I’m facing a strange issue and I’m hoping someone with more knowledge can help me out (or just help me further debug).
I have some unifi switching/wireless hardware (specifically in this case a couple unifi switches, and a unifi WAP) paired with a pfsense router/firewall. General topology is as follows:
The VLANs are configured on pfsense and are isolated from each other (all traffic blocked between them in the firewall).
The issue I’m having, is that when connected over wifi via ssid1 (and probably ssid2, although untested), doing heavy local traffic triggers rstp to trip and temporarily block the WAP port on switch 1. I can get full bandwidth through to the internet without issue from a wifi connected device, but when doing something, such as smb,nfs,http,etc from a wifi connected device to the local server, the unifi controller notes that the WAP port gets blocked due to RSTP discarding. Once the RSTP is unblocked a few seconds later, another couple MiB (at most) will get through, and immediately block again.

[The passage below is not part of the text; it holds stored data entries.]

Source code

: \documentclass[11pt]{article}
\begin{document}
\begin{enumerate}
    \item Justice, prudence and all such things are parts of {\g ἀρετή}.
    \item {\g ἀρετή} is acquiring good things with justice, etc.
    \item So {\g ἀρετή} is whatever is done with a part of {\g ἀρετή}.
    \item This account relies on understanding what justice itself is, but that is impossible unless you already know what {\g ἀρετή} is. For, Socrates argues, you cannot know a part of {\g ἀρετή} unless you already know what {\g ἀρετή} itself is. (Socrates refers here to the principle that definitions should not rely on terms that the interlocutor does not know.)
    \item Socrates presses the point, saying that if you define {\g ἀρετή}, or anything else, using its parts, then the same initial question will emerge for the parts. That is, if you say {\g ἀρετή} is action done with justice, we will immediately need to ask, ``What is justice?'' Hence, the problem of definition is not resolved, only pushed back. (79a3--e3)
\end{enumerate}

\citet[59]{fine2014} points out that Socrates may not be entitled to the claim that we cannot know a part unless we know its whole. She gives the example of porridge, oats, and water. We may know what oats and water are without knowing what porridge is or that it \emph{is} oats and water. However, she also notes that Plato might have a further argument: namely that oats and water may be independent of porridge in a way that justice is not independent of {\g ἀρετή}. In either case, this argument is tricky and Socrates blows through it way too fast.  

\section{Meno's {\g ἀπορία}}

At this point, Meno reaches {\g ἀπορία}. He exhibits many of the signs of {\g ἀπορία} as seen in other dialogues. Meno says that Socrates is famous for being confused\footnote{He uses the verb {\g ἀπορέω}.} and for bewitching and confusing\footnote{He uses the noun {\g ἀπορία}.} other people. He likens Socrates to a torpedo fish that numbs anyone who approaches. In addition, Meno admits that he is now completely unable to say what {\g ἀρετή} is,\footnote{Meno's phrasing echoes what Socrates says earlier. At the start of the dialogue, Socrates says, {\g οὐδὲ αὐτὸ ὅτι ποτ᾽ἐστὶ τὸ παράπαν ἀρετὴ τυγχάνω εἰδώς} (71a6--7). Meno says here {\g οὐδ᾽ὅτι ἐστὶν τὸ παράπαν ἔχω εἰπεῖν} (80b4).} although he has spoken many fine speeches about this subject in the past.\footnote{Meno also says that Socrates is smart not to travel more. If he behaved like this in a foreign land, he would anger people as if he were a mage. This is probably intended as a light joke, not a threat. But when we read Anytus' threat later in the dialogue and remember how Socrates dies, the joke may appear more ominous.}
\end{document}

I was able to use iperf at expected full bandwidth between the server and a wifi connected device, so it’s clearly not all TCP traffic that causes this, but once using any typical network application between a wifi device and the server (as mentioned, smb,nfs,http, and others all seem to trigger it), RSTP discarding is triggered on the WAP port. I’ve enabled IGMPv3 and IGMP snooping everywhere on all the unifi networks/devices, but that didn’t seem to help.
Disabling RSTP on the WAP port on switch 1 sort of helps. When doing the problematic traffic with RSTP disabled, the WAP port will simply disconnect and quickly reconnect once or twice every second, severely reducing the bandwidth, but not blocking the connection entirely for extended periods of time like RSTP does.
Does anyone know what may be going on, or have any suggestions for further debugging?